It’s been like this for as long as I can remember, which unfortunately isn’t saying much, because I have a shit memory if I’m being honest. I think that this probably started as a young child’s will to stay awake until their mother came home on the weekends. My mother was a bartender…is a bartender? I don’t know, we don’t talk, I cut her off on my 30th birthday. But when I was a child, she was a bartender. This meant that she was leaving for work at the time my brother and I were coming home from school, and getting home while we were sleeping, if we were lucky. There were plenty of days that she came home as we were leaving for school. Those days are often what I remember the most, my mother coming in at 6 something in the morning, slurring her words, smelling like alcohol and cigarettes. Those mornings she usually had some snide comment to make at me, for some slight she perceived I’d made against her at some point. I never really knew what to expect when Marie came home drunk.

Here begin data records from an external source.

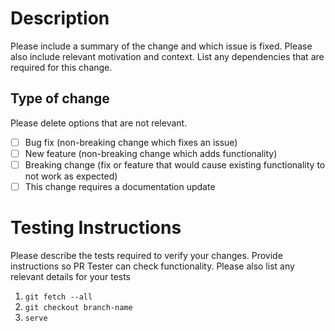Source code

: # Description
Please include a summary of the change and which issue is fixed. Please also include relevant motivation and context. List any dependencies that are required for this change.
## Type of change
Please delete options that are not relevant.
- [ ] Bug fix (non-breaking change which fixes an issue)
- [ ] New feature (non-breaking change which adds functionality)
- [ ] Breaking change (fix or feature that would cause existing functionality to not work as expected)
- [ ] This change requires a documentation update
# Testing Instructions
Please describe the tests required to verify your changes. Provide instructions so PR Tester can check functionality. Please also list any relevant details for your tests
1. `git fetch --all`
1. `git checkout branch-name`
1. `serve`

I guess I should mention that my mother wasn’t the only adult in the house. She had a long-time boyfriend; his name was Corey. He, like my mother, was an alcoholic. I don’t remember what he did for work, I know at one point before we moved to Alabama he worked in asbestos removal, but after we moved here? I have no idea. I do know that he usually left for work around the time we left for school, or maybe a little after, and got home around 5 or 6 at night. As soon as Corey got home, there was a Rolling Rock in his hand. I remember those green glass bottles; I always thought the color was so pretty. I was so proud of myself when they taught me how to use a bar tool to open their beers. I loved to go get them another one whenever they asked. I was probably ten or eleven at the time. But even that memory is tainted because this was a skill that I should not have been taught, or a task made to fulfill, but it was put on me regardless. Because of this, whenever my mother was a little too far in her drinks, she would chastise me for being so eager to get them drinks, claiming that I was trying so hard to be “grown”, mocking me for trying to be an “adult”.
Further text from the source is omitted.